** Opening Records to use block **

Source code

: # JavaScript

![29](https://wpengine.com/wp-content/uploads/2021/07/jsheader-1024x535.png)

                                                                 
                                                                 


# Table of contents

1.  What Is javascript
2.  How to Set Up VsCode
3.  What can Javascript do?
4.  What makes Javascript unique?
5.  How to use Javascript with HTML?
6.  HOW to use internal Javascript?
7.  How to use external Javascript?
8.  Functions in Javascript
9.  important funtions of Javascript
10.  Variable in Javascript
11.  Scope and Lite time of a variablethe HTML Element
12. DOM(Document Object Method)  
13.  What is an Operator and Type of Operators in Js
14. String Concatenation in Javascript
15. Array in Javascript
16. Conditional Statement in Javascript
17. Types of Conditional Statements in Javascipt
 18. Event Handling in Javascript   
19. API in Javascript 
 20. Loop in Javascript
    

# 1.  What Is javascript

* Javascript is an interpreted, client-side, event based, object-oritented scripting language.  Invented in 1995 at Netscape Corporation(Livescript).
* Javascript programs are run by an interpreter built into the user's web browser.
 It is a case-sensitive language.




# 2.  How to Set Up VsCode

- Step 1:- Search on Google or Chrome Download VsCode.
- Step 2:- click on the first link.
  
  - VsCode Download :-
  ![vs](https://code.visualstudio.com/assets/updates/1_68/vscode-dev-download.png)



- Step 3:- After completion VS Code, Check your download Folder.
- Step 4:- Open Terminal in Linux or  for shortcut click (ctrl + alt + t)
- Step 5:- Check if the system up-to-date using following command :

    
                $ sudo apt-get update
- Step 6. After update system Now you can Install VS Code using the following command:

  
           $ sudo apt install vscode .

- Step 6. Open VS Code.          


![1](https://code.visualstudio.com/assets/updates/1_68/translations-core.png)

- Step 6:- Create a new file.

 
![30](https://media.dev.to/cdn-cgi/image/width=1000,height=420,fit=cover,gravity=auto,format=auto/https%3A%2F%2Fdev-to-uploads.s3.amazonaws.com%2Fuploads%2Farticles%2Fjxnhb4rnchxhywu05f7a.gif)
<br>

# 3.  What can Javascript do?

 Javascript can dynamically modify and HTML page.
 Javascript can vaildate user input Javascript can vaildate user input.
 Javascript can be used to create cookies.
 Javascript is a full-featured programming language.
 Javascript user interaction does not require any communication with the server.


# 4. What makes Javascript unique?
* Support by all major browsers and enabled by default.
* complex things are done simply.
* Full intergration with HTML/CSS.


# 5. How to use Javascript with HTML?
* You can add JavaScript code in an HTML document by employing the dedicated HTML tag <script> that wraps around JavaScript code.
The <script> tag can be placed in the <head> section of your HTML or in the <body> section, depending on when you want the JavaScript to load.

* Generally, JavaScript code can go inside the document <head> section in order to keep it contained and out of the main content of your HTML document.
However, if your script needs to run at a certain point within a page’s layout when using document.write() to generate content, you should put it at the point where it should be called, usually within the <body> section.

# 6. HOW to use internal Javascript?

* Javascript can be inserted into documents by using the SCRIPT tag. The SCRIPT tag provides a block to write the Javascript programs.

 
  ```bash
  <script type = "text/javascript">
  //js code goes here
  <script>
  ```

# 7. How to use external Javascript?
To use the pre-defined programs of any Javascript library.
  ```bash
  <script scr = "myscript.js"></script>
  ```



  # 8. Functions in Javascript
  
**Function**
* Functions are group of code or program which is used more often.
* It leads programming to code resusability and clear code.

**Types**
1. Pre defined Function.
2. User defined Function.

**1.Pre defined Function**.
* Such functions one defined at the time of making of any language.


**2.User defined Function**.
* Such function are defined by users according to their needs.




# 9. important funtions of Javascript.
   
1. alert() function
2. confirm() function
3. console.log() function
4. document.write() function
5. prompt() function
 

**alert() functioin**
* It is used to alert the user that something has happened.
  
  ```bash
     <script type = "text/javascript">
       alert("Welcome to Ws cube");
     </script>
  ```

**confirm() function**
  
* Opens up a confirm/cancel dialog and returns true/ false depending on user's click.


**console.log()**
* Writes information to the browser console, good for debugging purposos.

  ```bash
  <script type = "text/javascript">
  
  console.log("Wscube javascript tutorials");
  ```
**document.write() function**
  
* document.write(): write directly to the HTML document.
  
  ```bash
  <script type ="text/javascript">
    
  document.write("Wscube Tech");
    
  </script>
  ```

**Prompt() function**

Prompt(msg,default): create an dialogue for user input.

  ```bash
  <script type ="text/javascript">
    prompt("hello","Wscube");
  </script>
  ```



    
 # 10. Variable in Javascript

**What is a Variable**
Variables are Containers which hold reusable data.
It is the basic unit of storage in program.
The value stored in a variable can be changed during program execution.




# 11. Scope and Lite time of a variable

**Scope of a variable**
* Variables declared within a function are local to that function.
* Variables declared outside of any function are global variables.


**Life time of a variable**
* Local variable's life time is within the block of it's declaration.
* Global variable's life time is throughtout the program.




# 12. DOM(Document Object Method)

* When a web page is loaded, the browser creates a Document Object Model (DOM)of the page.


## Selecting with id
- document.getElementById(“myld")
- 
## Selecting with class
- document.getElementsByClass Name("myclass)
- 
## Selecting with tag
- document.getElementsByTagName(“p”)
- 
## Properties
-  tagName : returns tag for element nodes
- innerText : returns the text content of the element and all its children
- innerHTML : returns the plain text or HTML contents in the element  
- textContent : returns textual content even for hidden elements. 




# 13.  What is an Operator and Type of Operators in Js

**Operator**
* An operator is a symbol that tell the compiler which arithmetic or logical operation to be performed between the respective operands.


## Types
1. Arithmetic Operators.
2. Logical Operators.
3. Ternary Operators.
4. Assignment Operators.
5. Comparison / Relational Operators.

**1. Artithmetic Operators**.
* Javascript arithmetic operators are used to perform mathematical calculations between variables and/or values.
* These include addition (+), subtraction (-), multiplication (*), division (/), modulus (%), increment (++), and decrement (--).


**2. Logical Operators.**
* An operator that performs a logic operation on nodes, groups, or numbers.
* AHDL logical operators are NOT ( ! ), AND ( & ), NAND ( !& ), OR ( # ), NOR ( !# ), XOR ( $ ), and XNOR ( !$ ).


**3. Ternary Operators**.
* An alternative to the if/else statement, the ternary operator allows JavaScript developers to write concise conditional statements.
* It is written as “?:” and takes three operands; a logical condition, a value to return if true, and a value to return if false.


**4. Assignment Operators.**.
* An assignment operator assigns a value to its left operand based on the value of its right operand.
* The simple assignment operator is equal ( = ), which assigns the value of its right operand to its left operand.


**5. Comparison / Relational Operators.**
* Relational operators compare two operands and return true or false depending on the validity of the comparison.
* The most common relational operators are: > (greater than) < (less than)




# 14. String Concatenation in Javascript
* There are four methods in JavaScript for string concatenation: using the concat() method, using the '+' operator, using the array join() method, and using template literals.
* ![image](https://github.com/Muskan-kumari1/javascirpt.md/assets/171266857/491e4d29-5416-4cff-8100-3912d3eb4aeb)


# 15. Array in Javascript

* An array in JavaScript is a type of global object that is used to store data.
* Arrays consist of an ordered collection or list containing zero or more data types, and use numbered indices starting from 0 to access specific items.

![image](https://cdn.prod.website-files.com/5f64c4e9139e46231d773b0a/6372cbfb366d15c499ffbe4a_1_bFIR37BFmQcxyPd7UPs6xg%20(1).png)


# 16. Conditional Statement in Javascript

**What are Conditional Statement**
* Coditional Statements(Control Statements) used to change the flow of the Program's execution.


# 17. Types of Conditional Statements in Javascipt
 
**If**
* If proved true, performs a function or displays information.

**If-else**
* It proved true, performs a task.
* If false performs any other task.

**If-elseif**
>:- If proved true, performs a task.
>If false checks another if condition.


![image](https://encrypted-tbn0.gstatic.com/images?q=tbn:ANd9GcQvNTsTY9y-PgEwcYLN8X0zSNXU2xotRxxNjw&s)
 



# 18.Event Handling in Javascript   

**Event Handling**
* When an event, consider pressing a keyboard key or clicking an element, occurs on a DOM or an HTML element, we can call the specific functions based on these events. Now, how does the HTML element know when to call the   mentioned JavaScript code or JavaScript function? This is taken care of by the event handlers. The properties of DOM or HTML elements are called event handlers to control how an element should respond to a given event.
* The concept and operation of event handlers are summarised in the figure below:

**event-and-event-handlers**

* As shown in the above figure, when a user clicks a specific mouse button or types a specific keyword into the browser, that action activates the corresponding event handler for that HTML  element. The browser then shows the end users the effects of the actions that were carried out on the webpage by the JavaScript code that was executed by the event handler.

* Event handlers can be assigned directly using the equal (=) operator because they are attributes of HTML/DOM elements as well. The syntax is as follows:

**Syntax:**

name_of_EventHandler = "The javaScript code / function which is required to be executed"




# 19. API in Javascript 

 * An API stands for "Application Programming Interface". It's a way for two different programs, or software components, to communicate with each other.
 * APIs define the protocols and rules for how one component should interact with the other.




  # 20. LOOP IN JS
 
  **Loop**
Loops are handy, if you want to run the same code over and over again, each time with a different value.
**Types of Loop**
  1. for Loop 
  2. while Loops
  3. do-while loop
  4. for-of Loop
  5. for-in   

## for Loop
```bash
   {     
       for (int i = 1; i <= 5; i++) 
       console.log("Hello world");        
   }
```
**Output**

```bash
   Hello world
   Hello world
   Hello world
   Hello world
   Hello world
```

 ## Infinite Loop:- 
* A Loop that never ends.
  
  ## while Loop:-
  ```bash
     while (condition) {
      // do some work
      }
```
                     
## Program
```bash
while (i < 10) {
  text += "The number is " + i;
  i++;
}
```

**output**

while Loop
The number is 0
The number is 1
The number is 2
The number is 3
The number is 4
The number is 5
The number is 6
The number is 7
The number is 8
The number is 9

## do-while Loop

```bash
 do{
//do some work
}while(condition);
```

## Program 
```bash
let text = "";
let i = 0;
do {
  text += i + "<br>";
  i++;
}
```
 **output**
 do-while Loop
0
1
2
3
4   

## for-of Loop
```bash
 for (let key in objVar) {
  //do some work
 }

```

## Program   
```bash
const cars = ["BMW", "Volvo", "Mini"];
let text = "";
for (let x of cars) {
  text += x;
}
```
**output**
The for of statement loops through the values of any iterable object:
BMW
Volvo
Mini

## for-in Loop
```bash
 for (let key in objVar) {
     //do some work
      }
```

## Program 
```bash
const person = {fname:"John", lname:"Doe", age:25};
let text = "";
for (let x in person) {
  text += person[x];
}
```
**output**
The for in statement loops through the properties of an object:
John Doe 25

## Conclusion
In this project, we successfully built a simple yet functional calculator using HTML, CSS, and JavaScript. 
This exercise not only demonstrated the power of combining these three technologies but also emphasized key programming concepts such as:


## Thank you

** Closing Records to use block **
** Opening Records to use block **

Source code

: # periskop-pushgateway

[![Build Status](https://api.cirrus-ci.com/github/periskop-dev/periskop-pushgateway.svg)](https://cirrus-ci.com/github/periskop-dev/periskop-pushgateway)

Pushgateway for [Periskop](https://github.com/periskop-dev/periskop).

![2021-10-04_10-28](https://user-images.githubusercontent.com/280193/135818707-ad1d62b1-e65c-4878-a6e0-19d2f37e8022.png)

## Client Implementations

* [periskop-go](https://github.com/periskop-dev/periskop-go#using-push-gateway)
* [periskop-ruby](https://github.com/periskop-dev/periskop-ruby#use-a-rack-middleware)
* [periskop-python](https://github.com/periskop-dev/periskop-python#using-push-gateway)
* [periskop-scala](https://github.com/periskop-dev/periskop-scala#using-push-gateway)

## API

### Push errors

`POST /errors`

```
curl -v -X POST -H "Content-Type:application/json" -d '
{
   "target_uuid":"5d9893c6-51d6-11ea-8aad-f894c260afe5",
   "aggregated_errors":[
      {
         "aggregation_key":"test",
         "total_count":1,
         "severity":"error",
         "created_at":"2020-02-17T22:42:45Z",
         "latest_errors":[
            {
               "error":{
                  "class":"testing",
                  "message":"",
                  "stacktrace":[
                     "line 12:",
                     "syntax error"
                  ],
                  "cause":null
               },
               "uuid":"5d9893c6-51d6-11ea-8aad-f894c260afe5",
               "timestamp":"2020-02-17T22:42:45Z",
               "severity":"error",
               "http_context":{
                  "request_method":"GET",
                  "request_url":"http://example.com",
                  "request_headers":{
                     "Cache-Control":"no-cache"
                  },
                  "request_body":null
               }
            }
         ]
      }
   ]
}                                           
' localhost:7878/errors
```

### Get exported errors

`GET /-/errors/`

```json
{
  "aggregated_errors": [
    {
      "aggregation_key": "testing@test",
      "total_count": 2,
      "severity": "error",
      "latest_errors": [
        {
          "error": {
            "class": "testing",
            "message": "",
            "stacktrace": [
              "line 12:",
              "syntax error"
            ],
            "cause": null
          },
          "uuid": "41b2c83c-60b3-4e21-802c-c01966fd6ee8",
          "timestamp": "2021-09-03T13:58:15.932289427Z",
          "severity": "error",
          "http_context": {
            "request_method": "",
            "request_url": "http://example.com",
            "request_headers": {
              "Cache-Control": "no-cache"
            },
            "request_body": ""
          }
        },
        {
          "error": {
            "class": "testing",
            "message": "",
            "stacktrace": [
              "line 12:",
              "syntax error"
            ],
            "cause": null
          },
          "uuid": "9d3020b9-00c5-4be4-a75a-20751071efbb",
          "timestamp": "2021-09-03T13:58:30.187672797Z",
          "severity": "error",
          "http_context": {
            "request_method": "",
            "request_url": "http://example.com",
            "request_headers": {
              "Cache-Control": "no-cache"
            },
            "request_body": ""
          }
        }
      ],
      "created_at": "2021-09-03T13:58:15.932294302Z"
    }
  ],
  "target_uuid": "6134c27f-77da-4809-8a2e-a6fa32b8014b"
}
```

** Closing Records to use block **

-- Work order --
Wherever the word "makes" turns up in the records above, copy the line that holds it.

-- The completed task --
4.  What makes Javascript unique?
# 4. What makes Javascript unique?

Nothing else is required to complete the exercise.